--- START ---

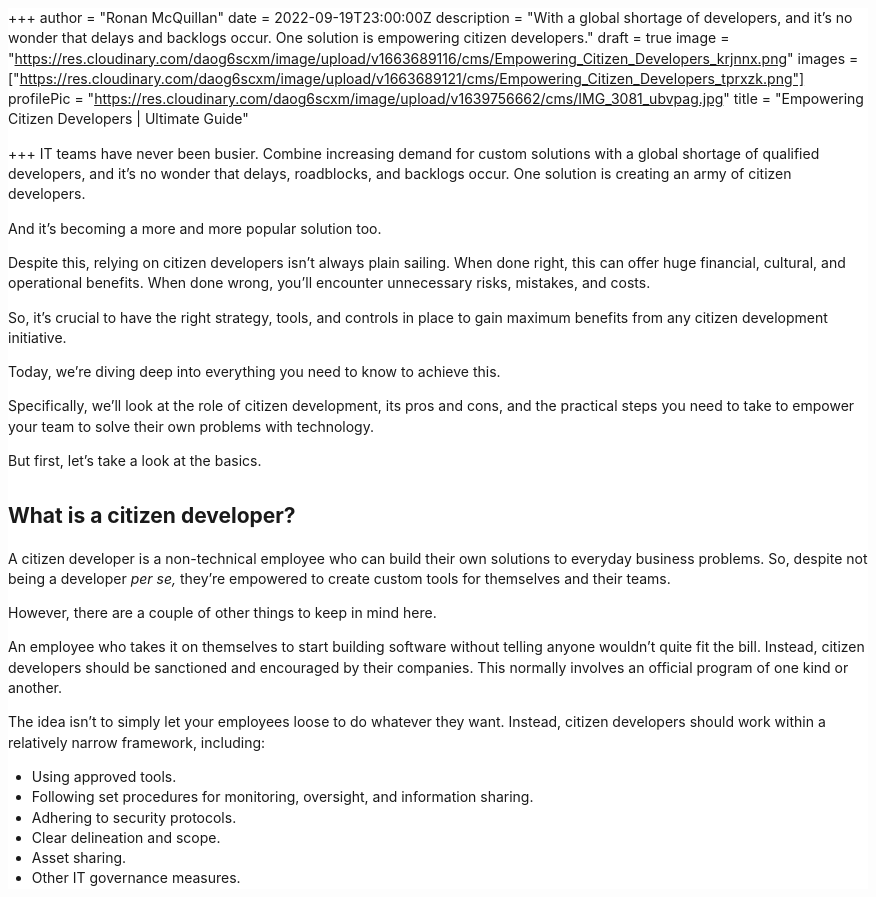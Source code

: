 +++
author = "Ronan McQuillan"
date = 2022-09-19T23:00:00Z
description = "With a global shortage of developers, and it’s no wonder that delays and backlogs occur. One solution is empowering citizen developers."
draft = true
image = "https://res.cloudinary.com/daog6scxm/image/upload/v1663689116/cms/Empowering_Citizen_Developers_krjnnx.png"
images = ["https://res.cloudinary.com/daog6scxm/image/upload/v1663689121/cms/Empowering_Citizen_Developers_tprxzk.png"]
profilePic = "https://res.cloudinary.com/daog6scxm/image/upload/v1639756662/cms/IMG_3081_ubvpag.jpg"
title = "Empowering Citizen Developers | Ultimate Guide"

+++
IT teams have never been busier. Combine increasing demand for custom solutions with a global shortage of qualified developers, and it’s no wonder that delays, roadblocks, and backlogs occur. One solution is creating an army of citizen developers.

And it’s becoming a more and more popular solution too.

Despite this, relying on citizen developers isn’t always plain sailing. When done right, this can offer huge financial, cultural, and operational benefits. When done wrong, you’ll encounter unnecessary risks, mistakes, and costs.

So, it’s crucial to have the right strategy, tools, and controls in place to gain maximum benefits from any citizen development initiative.

Today, we’re diving deep into everything you need to know to achieve this.

Specifically, we’ll look at the role of citizen development, its pros and cons, and the practical steps you need to take to empower your team to solve their own problems with technology.

But first, let’s take a look at the basics.

## What is a citizen developer?

A citizen developer is a non-technical employee who can build their own solutions to everyday business problems. So, despite not being a developer _per se,_ they’re empowered to create custom tools for themselves and their teams.

However, there are a couple of other things to keep in mind here.

An employee who takes it on themselves to start building software without telling anyone wouldn’t quite fit the bill. Instead, citizen developers should be sanctioned and encouraged by their companies. This normally involves an official program of one kind or another.

The idea isn’t to simply let your employees loose to do whatever they want. Instead, citizen developers should work within a relatively narrow framework, including:

* Using approved tools.
* Following set procedures for monitoring, oversight, and information sharing.
* Adhering to security protocols.
* Clear delineation and scope.
* Asset sharing.
* Other IT governance measures.
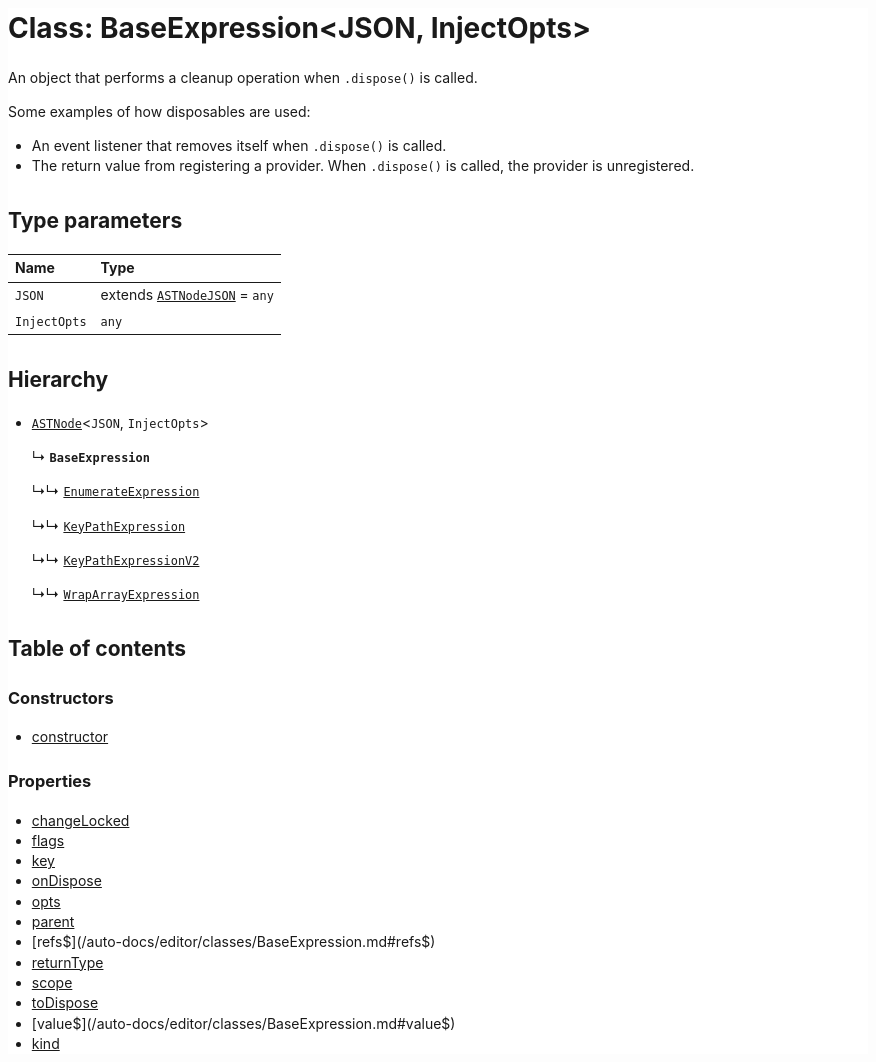 # Class: BaseExpression\<JSON, InjectOpts>

An object that performs a cleanup operation when `.dispose()` is called.

Some examples of how disposables are used:

* An event listener that removes itself when `.dispose()` is called.
* The return value from registering a provider. When `.dispose()` is called, the provider is unregistered.

## Type parameters

| Name | Type |
| :------ | :------ |
| `JSON` | extends [`ASTNodeJSON`](/auto-docs/editor/interfaces/ASTNodeJSON.md) = `any` |
| `InjectOpts` | `any` |

## Hierarchy

* [`ASTNode`](/auto-docs/editor/classes/ASTNode.md)<`JSON`, `InjectOpts`>

  ↳ **`BaseExpression`**

  ↳↳ [`EnumerateExpression`](/auto-docs/editor/classes/EnumerateExpression.md)

  ↳↳ [`KeyPathExpression`](/auto-docs/editor/classes/KeyPathExpression.md)

  ↳↳ [`KeyPathExpressionV2`](/auto-docs/editor/classes/KeyPathExpressionV2.md)

  ↳↳ [`WrapArrayExpression`](/auto-docs/editor/classes/WrapArrayExpression.md)

## Table of contents

### Constructors

* [constructor](/auto-docs/editor/classes/BaseExpression.md#constructor)

### Properties

* [changeLocked](/auto-docs/editor/classes/BaseExpression.md#changelocked)
* [flags](/auto-docs/editor/classes/BaseExpression.md#flags)
* [key](/auto-docs/editor/classes/BaseExpression.md#key)
* [onDispose](/auto-docs/editor/classes/BaseExpression.md#ondispose)
* [opts](/auto-docs/editor/classes/BaseExpression.md#opts)
* [parent](/auto-docs/editor/classes/BaseExpression.md#parent)
* [refs$](/auto-docs/editor/classes/BaseExpression.md#refs$)
* [returnType](/auto-docs/editor/classes/BaseExpression.md#returntype)
* [scope](/auto-docs/editor/classes/BaseExpression.md#scope)
* [toDispose](/auto-docs/editor/classes/BaseExpression.md#todispose)
* [value$](/auto-docs/editor/classes/BaseExpression.md#value$)
* [kind](/auto-docs/editor/classes/BaseExpression.md#kind)
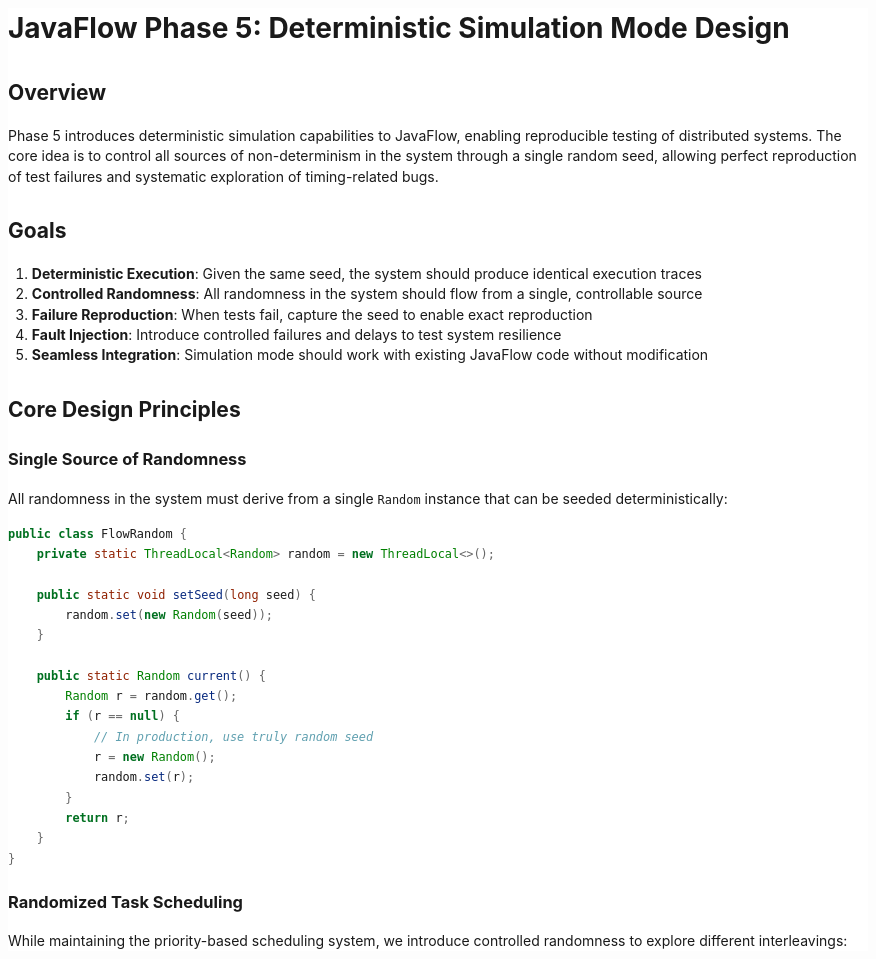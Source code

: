 # JavaFlow Phase 5: Deterministic Simulation Mode Design

## Overview

Phase 5 introduces deterministic simulation capabilities to JavaFlow, enabling reproducible testing of distributed systems. The core idea is to control all sources of non-determinism in the system through a single random seed, allowing perfect reproduction of test failures and systematic exploration of timing-related bugs.

## Goals

1. **Deterministic Execution**: Given the same seed, the system should produce identical execution traces
2. **Controlled Randomness**: All randomness in the system should flow from a single, controllable source
3. **Failure Reproduction**: When tests fail, capture the seed to enable exact reproduction
4. **Fault Injection**: Introduce controlled failures and delays to test system resilience
5. **Seamless Integration**: Simulation mode should work with existing JavaFlow code without modification

## Core Design Principles

### Single Source of Randomness

All randomness in the system must derive from a single `Random` instance that can be seeded deterministically:

```java
public class FlowRandom {
    private static ThreadLocal<Random> random = new ThreadLocal<>();
    
    public static void setSeed(long seed) {
        random.set(new Random(seed));
    }
    
    public static Random current() {
        Random r = random.get();
        if (r == null) {
            // In production, use truly random seed
            r = new Random();
            random.set(r);
        }
        return r;
    }
}
```

### Randomized Task Scheduling

While maintaining the priority-based scheduling system, we introduce controlled randomness to explore different interleavings:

--- END ---

Return, with no change at all, every line in the entries above from the line containing "IT teams have" through the line containing "## What is a citizen developer?".

IT teams have never been busier. Combine increasing demand for custom solutions with a global shortage of qualified developers, and it’s no wonder that delays, roadblocks, and backlogs occur. One solution is creating an army of citizen developers.

And it’s becoming a more and more popular solution too.

Despite this, relying on citizen developers isn’t always plain sailing. When done right, this can offer huge financial, cultural, and operational benefits. When done wrong, you’ll encounter unnecessary risks, mistakes, and costs.

So, it’s crucial to have the right strategy, tools, and controls in place to gain maximum benefits from any citizen development initiative.

Today, we’re diving deep into everything you need to know to achieve this.

Specifically, we’ll look at the role of citizen development, its pros and cons, and the practical steps you need to take to empower your team to solve their own problems with technology.

But first, let’s take a look at the basics.

## What is a citizen developer?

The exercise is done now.